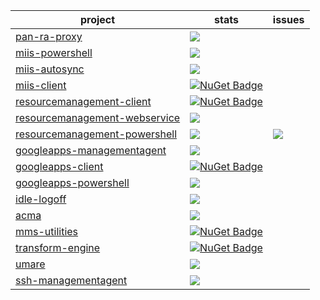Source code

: | project | stats | issues |
| --- | --- | --- |
| [pan-ra-proxy](https://github.com/lithnet/pan-ra-proxy) | ![](https://img.shields.io/github/downloads/lithnet/pan-ra-proxy/total.svg?maxAge=2592000) | |
| [miis-powershell](https://github.com/lithnet/miis-powershell) | ![](https://img.shields.io/github/downloads/lithnet/miis-powershell/total.svg?maxAge=2592000) | |
| [miis-autosync](https://github.com/lithnet/miis-autosync) | ![](https://img.shields.io/github/downloads/lithnet/miis-autosync/total.svg?maxAge=2592000) | |
| [miis-client](https://github.com/lithnet/miis-client) | [![NuGet Badge](https://buildstats.info/nuget/Lithnet.Miiserver.Client)](https://www.nuget.org/packages/Lithnet.Miiserver.Client/) | |
| [resourcemanagement-client](https://github.com/lithnet/resourcemanagement-client) |  [![NuGet Badge](https://buildstats.info/nuget/Lithnet.ResourceManagement.Client)](https://www.nuget.org/packages/Lithnet.ResourceManagement.Client/) | |
| [resourcemanagement-webservice](https://github.com/lithnet/resourcemanagement-webservice) | ![](https://img.shields.io/github/downloads/lithnet/resourcemanagement-webservice/total.svg?maxAge=2592000) | |
| [resourcemanagement-powershell](https://github.com/lithnet/resourcemanagement-powershell) | ![](https://img.shields.io/github/downloads/lithnet/resourcemanagement-powershell/total.svg?maxAge=2592000) | [![](https://img.shields.io/github/issues/lithnet/resourcemanagement-powershell.svg)](https://github.com/lithnet/resourcemanagement-powershell/issues) |
| [googleapps-managementagent](https://github.com/lithnet/googleapps-managementagent)  | ![](https://img.shields.io/github/downloads/lithnet/googleapps-managementagent/total.svg?maxAge=2592000) | |
| [googleapps-client](https://github.com/lithnet/googleapps-client) | [![NuGet Badge](https://buildstats.info/nuget/Lithnet.GoogleApps)](https://www.nuget.org/packages/Lithnet.GoogleApps/) | |
| [googleapps-powershell](https://github.com/lithnet/googleapps-powershell)  | ![](https://img.shields.io/github/downloads/lithnet/googleapps-powershell/total.svg?maxAge=2592000) | |
| [idle-logoff](https://github.com/lithnet/idle-logoff) | ![](https://img.shields.io/github/downloads/lithnet/idle-logoff/total.svg?maxAge=2592000) | |
| [acma](https://github.com/lithnet/acma) | ![](https://img.shields.io/github/downloads/lithnet/acma/total.svg?maxAge=2592000) | |
| [mms-utilities](https://github.com/lithnet/mms-utilities) | [![NuGet Badge](https://buildstats.info/nuget/Lithnet.MetadirectoryServices)](https://www.nuget.org/packages/Lithnet.MetadirectoryServices/) | 
| [transform-engine](https://github.com/lithnet/transform-engine) | [![NuGet Badge](https://buildstats.info/nuget/Lithnet.Transforms)](https://www.nuget.org/packages/Lithnet.Transforms/) | |
| [umare](https://github.com/lithnet/umare) | ![](https://img.shields.io/github/downloads/lithnet/umare/total.svg?maxAge=2592000) | 
| [ssh-managementagent](https://github.com/lithnet/ssh-managementagent) | ![](https://img.shields.io/github/downloads/lithnet/ssh-managementagent/total.svg?maxAge=2592000) | |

__TASK BRIEF__.
What you return must be the entries above, exactly as they appear, without any pictures.

__RESULT__.
Source code

: | project | stats | issues |
| --- | --- | --- |
| [pan-ra-proxy](https://github.com/lithnet/pan-ra-proxy) | ![](https://img.shields.io/github/downloads/lithnet/pan-ra-proxy/total.svg?maxAge=2592000) | |
| [miis-powershell](https://github.com/lithnet/miis-powershell) | ![](https://img.shields.io/github/downloads/lithnet/miis-powershell/total.svg?maxAge=2592000) | |
| [miis-autosync](https://github.com/lithnet/miis-autosync) | ![](https://img.shields.io/github/downloads/lithnet/miis-autosync/total.svg?maxAge=2592000) | |
| [miis-client](https://github.com/lithnet/miis-client) | [![NuGet Badge](https://buildstats.info/nuget/Lithnet.Miiserver.Client)](https://www.nuget.org/packages/Lithnet.Miiserver.Client/) | |
| [resourcemanagement-client](https://github.com/lithnet/resourcemanagement-client) |  [![NuGet Badge](https://buildstats.info/nuget/Lithnet.ResourceManagement.Client)](https://www.nuget.org/packages/Lithnet.ResourceManagement.Client/) | |
| [resourcemanagement-webservice](https://github.com/lithnet/resourcemanagement-webservice) | ![](https://img.shields.io/github/downloads/lithnet/resourcemanagement-webservice/total.svg?maxAge=2592000) | |
| [resourcemanagement-powershell](https://github.com/lithnet/resourcemanagement-powershell) | ![](https://img.shields.io/github/downloads/lithnet/resourcemanagement-powershell/total.svg?maxAge=2592000) | [![](https://img.shields.io/github/issues/lithnet/resourcemanagement-powershell.svg)](https://github.com/lithnet/resourcemanagement-powershell/issues) |
| [googleapps-managementagent](https://github.com/lithnet/googleapps-managementagent)  | ![](https://img.shields.io/github/downloads/lithnet/googleapps-managementagent/total.svg?maxAge=2592000) | |
| [googleapps-client](https://github.com/lithnet/googleapps-client) | [![NuGet Badge](https://buildstats.info/nuget/Lithnet.GoogleApps)](https://www.nuget.org/packages/Lithnet.GoogleApps/) | |
| [googleapps-powershell](https://github.com/lithnet/googleapps-powershell)  | ![](https://img.shields.io/github/downloads/lithnet/googleapps-powershell/total.svg?maxAge=2592000) | |
| [idle-logoff](https://github.com/lithnet/idle-logoff) | ![](https://img.shields.io/github/downloads/lithnet/idle-logoff/total.svg?maxAge=2592000) | |
| [acma](https://github.com/lithnet/acma) | ![](https://img.shields.io/github/downloads/lithnet/acma/total.svg?maxAge=2592000) | |
| [mms-utilities](https://github.com/lithnet/mms-utilities) | [![NuGet Badge](https://buildstats.info/nuget/Lithnet.MetadirectoryServices)](https://www.nuget.org/packages/Lithnet.MetadirectoryServices/) | 
| [transform-engine](https://github.com/lithnet/transform-engine) | [![NuGet Badge](https://buildstats.info/nuget/Lithnet.Transforms)](https://www.nuget.org/packages/Lithnet.Transforms/) | |
| [umare](https://github.com/lithnet/umare) | ![](https://img.shields.io/github/downloads/lithnet/umare/total.svg?maxAge=2592000) | 
| [ssh-managementagent](https://github.com/lithnet/ssh-managementagent) | ![](https://img.shields.io/github/downloads/lithnet/ssh-managementagent/total.svg?maxAge=2592000) | |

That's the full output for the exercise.